Your instructions>
Using the entries below, write out the line with "- **Build duration:** 29.51 minutes", the line with "Find detailed information", and every line in between, exactly as each is written.

Recorded data:

%%

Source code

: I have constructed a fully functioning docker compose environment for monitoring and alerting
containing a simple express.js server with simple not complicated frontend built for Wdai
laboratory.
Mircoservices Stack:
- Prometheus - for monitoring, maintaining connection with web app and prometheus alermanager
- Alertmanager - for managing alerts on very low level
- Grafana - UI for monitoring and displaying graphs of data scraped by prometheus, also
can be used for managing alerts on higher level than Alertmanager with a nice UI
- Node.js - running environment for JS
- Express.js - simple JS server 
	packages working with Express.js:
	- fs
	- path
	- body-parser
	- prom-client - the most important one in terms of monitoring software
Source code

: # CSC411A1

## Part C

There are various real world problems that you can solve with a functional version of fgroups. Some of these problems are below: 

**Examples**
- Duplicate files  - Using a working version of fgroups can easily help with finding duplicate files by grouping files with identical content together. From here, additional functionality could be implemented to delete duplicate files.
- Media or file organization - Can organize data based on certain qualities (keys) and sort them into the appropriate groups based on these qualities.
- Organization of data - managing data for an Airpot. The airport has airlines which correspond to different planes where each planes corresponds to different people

%%
%%

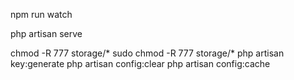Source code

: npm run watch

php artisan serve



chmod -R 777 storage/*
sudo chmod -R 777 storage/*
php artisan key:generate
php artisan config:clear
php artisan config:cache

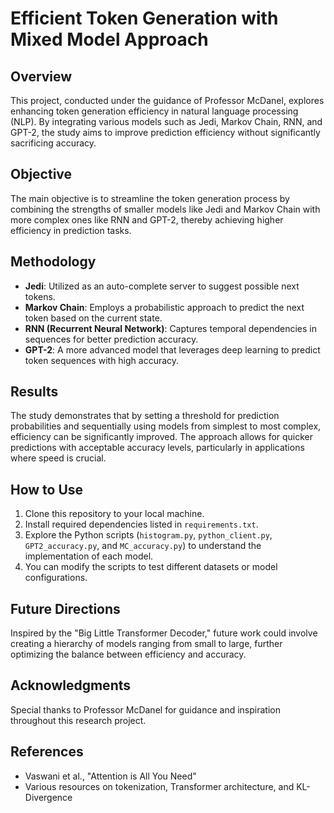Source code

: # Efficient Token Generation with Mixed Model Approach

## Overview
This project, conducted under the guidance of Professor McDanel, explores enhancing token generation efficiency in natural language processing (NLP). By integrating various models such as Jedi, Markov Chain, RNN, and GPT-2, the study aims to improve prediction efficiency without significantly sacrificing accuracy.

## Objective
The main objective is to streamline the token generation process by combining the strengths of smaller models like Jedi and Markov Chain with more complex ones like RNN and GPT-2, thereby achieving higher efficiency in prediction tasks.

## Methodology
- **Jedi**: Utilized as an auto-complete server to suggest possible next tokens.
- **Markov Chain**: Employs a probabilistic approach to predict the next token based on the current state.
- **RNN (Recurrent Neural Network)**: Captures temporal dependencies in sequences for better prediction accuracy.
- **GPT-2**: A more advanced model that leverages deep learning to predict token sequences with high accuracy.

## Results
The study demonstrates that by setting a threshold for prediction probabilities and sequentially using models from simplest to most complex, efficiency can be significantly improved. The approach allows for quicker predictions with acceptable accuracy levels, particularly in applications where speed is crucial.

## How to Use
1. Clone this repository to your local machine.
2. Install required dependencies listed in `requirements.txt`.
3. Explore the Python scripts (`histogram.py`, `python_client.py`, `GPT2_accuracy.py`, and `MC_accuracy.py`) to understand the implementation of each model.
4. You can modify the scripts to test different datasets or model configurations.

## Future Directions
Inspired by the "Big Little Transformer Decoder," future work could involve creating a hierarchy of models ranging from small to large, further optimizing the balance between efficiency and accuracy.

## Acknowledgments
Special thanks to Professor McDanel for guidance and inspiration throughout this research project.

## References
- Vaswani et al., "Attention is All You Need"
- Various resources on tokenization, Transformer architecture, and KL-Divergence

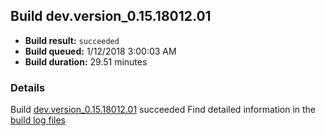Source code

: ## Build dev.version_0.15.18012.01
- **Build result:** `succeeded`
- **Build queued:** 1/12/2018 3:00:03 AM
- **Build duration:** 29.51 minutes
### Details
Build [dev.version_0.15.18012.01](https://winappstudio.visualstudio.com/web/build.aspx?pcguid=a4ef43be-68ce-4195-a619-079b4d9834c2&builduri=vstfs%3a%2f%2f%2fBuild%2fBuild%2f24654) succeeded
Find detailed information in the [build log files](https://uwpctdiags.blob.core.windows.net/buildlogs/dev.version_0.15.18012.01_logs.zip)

%%

Solution to this exercise>
- **Build duration:** 29.51 minutes
### Details
Build [dev.version_0.15.18012.01](https://winappstudio.visualstudio.com/web/build.aspx?pcguid=a4ef43be-68ce-4195-a619-079b4d9834c2&builduri=vstfs%3a%2f%2f%2fBuild%2fBuild%2f24654) succeeded
Find detailed information in the [build log files](https://uwpctdiags.blob.core.windows.net/buildlogs/dev.version_0.15.18012.01_logs.zip)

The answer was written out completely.